Press release

Our World War 2 heritage further protected as John Penrose lists Block C at Bletchley Park where Enigma Code was cracked

Building at Bletchley Park used to break the Enigma Code and which contributed to the allied victory in the Second World War listed Grade II

This was published under the 2010 to 2015 Conservative and Liberal Democrat coalition government

The listed status was given today by Heritage Minister John Penrose.

Block C at Bletchley Park housed the site’s first use of high-speed data processing machines on a large scale which greatly sped up the code-breaking work, previously done by hand. Its hardened exterior and soundproofing show the importance placed on protecting the Hollerith machines and card data inside.  

John Penrose said:

“The work that took place at Bletchley Park was absolutely key to the Allied victory in World War 2. Parts of the site already have listed status, and I’m pleased to add Block C to this group today. The building was vital to the success of Bletchley Park’s Second World War code-breaking work, and specifically the cracking of the German Enigma Code. But the site also had a huge role in the start of the information age, with the development of machinery for mass data processing and can be viewed as the birthplace of modern information technology.

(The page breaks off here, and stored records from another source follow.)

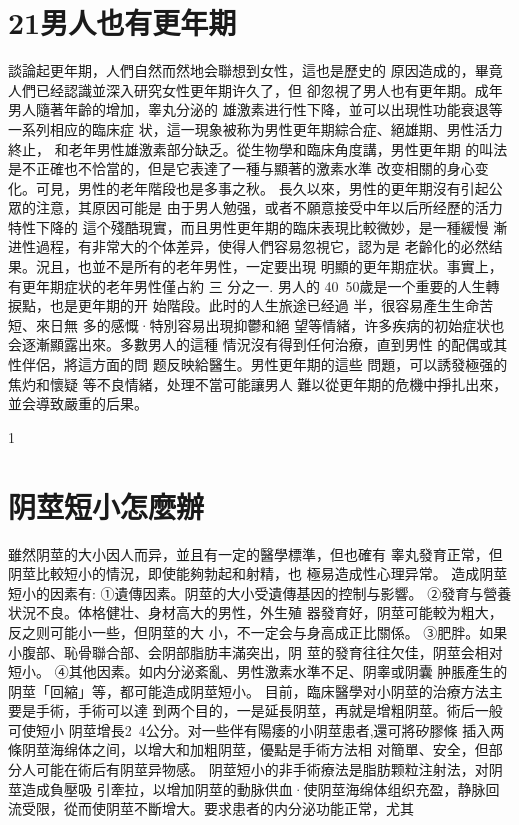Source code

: \documentclass[12pt,UTF8]{ctexbook}
\begin{document}
\section{21男人也有更年期}
談論起更年期，人們自然而然地会聯想到女性，這也是歷史的
原因造成的，畢竟人們已经認識並深入研究女性更年期许久了，但
卻忽視了男人也有更年期。成年男人隨著年齡的增加，睾丸分泌的
雄激素进行性下降，並可以出現性功能衰退等一系列相应的臨床症
状，這一現象被称为男性更年期綜合症、絕雄期、男性活力終止，
和老年男性雄激素部分缺乏。從生物學和臨床角度講，男性更年期
的叫法是不正確也不恰當的，但是它表達了一種与顯著的激素水準
改变相關的身心变化。可見，男性的老年階段也是多事之秋。
長久以來，男性的更年期沒有引起公眾的注意，其原因可能是
由于男人勉强，或者不願意接受中年以后所经歷的活力特性下降的
這个殘酷現實，而且男性更年期的臨床表現比較微妙，是一種緩慢
漸进性過程，有非常大的个体差异，使得人們容易忽視它，認为是
老齡化的必然结果。況且，也並不是所有的老年男性，一定要出現
明顯的更年期症状。事實上，有更年期症状的老年男性僅占約 三
分之一.
男人的 40~50歲是一个重要的人生轉捩點，也是更年期的开
始階段。此时的人生旅途已经過
半，很容易產生生命苦短、來日無
多的感慨·特別容易出現抑鬱和絕
望等情緒，许多疾病的初始症状也
会逐漸顯露出來。多數男人的這種
情況沒有得到任何治療，直到男性
的配偶或其性伴侶，將這方面的問
题反映給醫生。男性更年期的這些
問題，可以誘發極强的焦灼和懷疑
等不良情緒，处理不當可能讓男人
難以從更年期的危機中掙扎出來，
並会導致嚴重的后果。

1
\section{阴莖短小怎麼辦}
雖然阴莖的大小因人而异，並且有一定的醫學標準，但也確有
睾丸發育正常，但阴莖比較短小的情況，即使能夠勃起和射精，也
極易造成性心理异常。
造成阴莖短小的因素有:
①遺傳因素。阴莖的大小受遺傳基因的控制与影響。
②發育与營養状況不良。体格健壮、身材高大的男性，外生殖
器發育好，阴莖可能較为粗大，反之则可能小一些，但阴莖的大
小，不一定会与身高成正比關係。
③肥胖。如果小腹部、恥骨聯合部、会阴部脂肪丰滿突出，阴
莖的發育往往欠佳，阴莖会相对短小。
④其他因素。如内分泌紊亂、男性激素水準不足、阴睾或阴囊
肿脹產生的阴莖「回縮」等，都可能造成阴莖短小。
目前，臨床醫學对小阴莖的治療方法主要是手術，手術可以達
到两个目的，一是延長阴莖，再就是增粗阴莖。術后一般可使短小
阴莖增長2~4公分。对一些伴有陽痿的小阴莖患者,還可將矽膠條
插入两條阴莖海绵体之间，以增大和加粗阴莖，優點是手術方法相
对簡單、安全，但部分人可能在術后有阴莖异物感。
阴莖短小的非手術療法是脂肪颗粒注射法，对阴莖造成負壓吸
引牽拉，以增加阴莖的動脉供血·使阴莖海绵体组织充盈，静脉回
流受限，從而使阴莖不斷增大。要求患者的内分泌功能正常，尤其
\end{document}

“It’s important the fabric of the building as well as the history surrounding the work of so many people inside those four walls is protected for future generations, and Block C clearly merits the extra protection against unsuitable alteration or development that listing provides.”

Veronica Fiorato, English Heritage Designation Team Leader for the South said:
“We are delighted that the Minister has agreed with our advice to list Block C at the hugely significant Bletchley Park. Block C is important not only for its code-breaking role and contribution to the allied victory in World War II but also as a contributor to the site’s development of high-speed digital processing machines.”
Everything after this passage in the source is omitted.